Buscar este blog

martes, 25 de junio de 2013

PARVULITOS

Como yo repetí parvulitos, pues entré en el cole un año antes de tiempo, al segundo curso era toda una veterana de clase. Eso conllevaba nada menos que el honor de repartir los mandilones –nada de baby, que aún éramos muy castizos—todas las mañanas. Y me pregunto cómo sabía yo de quién era cada uno, puesto que, en primer lugar, sólo los distinguían tres colores de cuadritos (rosa, azul o verde, para indefinidos, sería este tono); en segundo lugar, sumábamos más de cuarenta criaturas por aula allá a comienzos de los setenta; y tercera y más importante cuestión, yo no sabía leer aún los nombres bordados en el bolsillo superior, que para eso iba allí todas las mañanas, ¿no? El caso es que, en un cuarto de hora, el amasijo aquel de fundas textiles guardadas en tropel cada tarde en el armario del fondo quedaba repartido y listo para mediar entre nuestra blanca inocencia y la suciedad del mundo que nos acechaba, una madre cualquiera dixit.
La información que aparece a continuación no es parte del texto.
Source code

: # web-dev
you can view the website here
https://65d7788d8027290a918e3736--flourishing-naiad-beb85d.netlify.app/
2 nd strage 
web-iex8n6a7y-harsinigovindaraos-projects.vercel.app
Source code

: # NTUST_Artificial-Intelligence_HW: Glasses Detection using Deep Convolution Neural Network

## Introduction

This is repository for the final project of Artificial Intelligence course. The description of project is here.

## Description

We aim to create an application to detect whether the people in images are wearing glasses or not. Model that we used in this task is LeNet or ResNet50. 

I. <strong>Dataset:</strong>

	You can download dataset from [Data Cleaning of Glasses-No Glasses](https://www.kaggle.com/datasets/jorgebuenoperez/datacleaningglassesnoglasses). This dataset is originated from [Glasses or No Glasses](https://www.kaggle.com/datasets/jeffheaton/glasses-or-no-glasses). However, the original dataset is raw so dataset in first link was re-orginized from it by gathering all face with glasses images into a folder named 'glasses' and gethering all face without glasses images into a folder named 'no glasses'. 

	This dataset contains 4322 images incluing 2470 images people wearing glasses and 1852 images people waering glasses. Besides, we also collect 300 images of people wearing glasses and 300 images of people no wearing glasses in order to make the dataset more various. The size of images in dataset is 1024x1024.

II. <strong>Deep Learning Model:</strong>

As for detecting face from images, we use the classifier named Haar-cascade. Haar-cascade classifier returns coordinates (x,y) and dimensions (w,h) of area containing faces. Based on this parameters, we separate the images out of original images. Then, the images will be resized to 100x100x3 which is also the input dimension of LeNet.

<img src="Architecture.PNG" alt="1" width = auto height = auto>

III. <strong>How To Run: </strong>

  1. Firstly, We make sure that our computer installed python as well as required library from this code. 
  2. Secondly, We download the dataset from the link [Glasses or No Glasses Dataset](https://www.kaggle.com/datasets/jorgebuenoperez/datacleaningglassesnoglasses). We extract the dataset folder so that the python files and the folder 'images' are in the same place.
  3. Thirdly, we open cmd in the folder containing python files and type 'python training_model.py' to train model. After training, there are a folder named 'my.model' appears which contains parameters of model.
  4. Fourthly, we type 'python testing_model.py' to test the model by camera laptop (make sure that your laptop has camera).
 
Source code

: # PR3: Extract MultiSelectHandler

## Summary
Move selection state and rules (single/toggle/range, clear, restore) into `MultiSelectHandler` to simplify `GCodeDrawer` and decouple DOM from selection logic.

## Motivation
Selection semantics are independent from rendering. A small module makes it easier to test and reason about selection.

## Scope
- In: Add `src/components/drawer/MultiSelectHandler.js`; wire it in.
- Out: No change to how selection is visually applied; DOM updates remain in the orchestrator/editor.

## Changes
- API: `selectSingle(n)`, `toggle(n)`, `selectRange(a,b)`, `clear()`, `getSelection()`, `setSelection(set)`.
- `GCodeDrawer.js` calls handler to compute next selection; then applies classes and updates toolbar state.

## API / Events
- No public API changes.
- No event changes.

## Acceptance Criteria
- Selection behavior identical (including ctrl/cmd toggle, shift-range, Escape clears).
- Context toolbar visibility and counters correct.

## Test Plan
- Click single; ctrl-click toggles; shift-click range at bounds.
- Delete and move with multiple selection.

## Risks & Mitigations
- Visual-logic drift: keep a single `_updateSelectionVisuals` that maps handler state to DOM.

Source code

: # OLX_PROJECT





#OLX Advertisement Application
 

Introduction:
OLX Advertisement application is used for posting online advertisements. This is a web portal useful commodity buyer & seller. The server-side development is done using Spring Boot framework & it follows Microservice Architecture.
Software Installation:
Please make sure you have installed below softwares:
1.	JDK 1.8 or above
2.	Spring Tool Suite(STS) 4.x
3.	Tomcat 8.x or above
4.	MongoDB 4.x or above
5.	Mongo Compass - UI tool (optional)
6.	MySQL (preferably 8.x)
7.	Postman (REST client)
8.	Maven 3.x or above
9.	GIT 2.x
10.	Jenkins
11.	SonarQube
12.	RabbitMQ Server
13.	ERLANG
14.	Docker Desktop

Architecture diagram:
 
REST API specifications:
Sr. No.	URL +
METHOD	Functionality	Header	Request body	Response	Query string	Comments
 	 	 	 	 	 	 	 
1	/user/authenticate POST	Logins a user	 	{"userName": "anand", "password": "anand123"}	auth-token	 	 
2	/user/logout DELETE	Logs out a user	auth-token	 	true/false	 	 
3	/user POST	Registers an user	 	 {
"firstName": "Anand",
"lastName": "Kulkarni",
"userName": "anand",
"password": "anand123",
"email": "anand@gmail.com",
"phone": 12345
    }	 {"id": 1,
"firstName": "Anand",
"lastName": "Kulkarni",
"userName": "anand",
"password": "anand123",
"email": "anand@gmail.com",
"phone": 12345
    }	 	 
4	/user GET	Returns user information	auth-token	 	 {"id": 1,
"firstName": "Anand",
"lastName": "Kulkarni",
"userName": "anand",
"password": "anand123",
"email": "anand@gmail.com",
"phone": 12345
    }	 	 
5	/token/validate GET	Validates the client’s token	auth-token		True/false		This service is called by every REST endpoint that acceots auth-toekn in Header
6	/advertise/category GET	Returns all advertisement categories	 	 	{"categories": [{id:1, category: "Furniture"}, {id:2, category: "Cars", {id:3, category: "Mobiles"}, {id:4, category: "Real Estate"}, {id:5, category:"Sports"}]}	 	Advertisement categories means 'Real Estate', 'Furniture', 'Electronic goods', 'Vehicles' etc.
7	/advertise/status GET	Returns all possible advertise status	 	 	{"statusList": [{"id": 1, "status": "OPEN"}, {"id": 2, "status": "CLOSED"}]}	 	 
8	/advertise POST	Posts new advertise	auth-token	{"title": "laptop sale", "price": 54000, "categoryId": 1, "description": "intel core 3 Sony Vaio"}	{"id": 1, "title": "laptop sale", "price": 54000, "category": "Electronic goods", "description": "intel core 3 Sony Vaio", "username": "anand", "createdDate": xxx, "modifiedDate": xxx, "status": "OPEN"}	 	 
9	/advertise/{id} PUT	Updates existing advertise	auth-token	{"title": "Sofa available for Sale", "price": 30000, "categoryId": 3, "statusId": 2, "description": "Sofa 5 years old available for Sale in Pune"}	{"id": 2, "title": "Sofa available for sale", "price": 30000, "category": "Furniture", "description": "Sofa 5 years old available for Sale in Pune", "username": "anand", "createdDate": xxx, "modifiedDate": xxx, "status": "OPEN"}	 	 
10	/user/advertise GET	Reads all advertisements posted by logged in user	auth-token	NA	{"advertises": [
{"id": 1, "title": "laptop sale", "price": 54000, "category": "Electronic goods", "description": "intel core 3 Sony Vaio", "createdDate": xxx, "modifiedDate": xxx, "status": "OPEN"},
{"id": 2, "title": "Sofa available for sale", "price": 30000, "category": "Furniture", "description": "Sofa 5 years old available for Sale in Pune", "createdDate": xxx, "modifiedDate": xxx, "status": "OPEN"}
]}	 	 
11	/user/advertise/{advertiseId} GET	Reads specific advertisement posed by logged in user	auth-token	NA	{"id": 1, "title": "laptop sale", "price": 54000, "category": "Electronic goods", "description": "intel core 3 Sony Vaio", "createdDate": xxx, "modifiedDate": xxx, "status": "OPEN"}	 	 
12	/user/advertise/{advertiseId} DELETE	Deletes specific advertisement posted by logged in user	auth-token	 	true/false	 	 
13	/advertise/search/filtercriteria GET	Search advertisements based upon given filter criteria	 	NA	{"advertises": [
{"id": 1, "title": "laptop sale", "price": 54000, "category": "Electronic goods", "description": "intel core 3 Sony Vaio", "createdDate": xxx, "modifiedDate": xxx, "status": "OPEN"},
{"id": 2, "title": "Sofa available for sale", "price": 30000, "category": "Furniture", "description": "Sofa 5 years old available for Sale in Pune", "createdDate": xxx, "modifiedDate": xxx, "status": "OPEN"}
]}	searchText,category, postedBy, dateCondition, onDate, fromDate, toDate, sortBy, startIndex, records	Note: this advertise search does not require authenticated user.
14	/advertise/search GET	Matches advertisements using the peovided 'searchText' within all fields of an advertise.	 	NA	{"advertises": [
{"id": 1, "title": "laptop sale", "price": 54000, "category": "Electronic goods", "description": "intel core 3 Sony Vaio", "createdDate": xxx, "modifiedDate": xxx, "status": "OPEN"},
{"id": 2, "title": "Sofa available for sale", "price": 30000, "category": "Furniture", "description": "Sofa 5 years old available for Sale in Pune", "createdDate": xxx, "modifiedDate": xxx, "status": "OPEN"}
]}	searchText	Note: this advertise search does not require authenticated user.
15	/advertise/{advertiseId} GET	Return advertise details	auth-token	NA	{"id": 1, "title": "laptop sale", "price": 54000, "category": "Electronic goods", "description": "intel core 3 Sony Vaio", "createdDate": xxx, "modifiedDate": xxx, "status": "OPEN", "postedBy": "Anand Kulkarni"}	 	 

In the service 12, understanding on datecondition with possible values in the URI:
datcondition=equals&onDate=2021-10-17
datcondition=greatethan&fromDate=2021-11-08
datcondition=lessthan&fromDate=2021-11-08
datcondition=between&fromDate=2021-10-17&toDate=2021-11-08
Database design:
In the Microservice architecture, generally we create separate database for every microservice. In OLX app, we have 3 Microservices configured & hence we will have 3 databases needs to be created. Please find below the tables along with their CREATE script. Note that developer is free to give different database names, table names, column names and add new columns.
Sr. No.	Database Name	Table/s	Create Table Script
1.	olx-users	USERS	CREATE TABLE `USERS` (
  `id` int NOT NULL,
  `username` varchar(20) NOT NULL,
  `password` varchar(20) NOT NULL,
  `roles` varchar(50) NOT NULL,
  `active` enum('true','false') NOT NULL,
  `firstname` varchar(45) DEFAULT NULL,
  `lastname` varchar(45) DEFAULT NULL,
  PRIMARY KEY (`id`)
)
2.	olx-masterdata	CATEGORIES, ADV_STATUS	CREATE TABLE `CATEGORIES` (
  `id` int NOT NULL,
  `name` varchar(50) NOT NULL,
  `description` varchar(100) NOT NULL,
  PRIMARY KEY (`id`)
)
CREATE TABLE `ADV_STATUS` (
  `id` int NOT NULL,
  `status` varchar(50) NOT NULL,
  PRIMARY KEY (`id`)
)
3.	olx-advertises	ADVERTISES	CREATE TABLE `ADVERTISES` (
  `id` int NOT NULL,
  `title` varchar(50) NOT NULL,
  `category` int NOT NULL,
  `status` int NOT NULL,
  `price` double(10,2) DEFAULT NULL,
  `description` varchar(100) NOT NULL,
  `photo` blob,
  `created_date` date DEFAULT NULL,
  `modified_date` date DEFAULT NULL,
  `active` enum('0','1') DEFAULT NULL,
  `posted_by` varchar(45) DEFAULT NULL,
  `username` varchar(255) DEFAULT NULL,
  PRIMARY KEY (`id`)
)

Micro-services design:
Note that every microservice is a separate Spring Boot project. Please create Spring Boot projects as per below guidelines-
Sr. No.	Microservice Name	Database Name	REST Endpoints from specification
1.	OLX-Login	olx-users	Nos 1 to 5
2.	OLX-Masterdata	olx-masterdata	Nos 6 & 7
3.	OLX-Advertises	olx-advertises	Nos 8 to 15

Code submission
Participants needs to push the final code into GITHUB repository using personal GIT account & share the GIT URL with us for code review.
Bueno, los mocos eran cosa inherente a nuestro ser. Los mocos...  Alguno, no es que los llevara perpetuamente secos y le crujieran cada vez que desincrustaba el pañuelo del bolsillo al que iba cosido como una cometa plegada, no, es que los mocos... Alguno los tenía adheridos a su cara como una segunda piel hirsuta y amarilloverdosa que lo hacían premonición  de los chinitos inmigrantes que invadirían las clases españolas veinte años después, en los noventa.  
Los mocos nos marcaron más que los relojes Casio y los bolis a juego de la comunión. Incluso más que el hecho de cursar parvulitos hasta dos veces.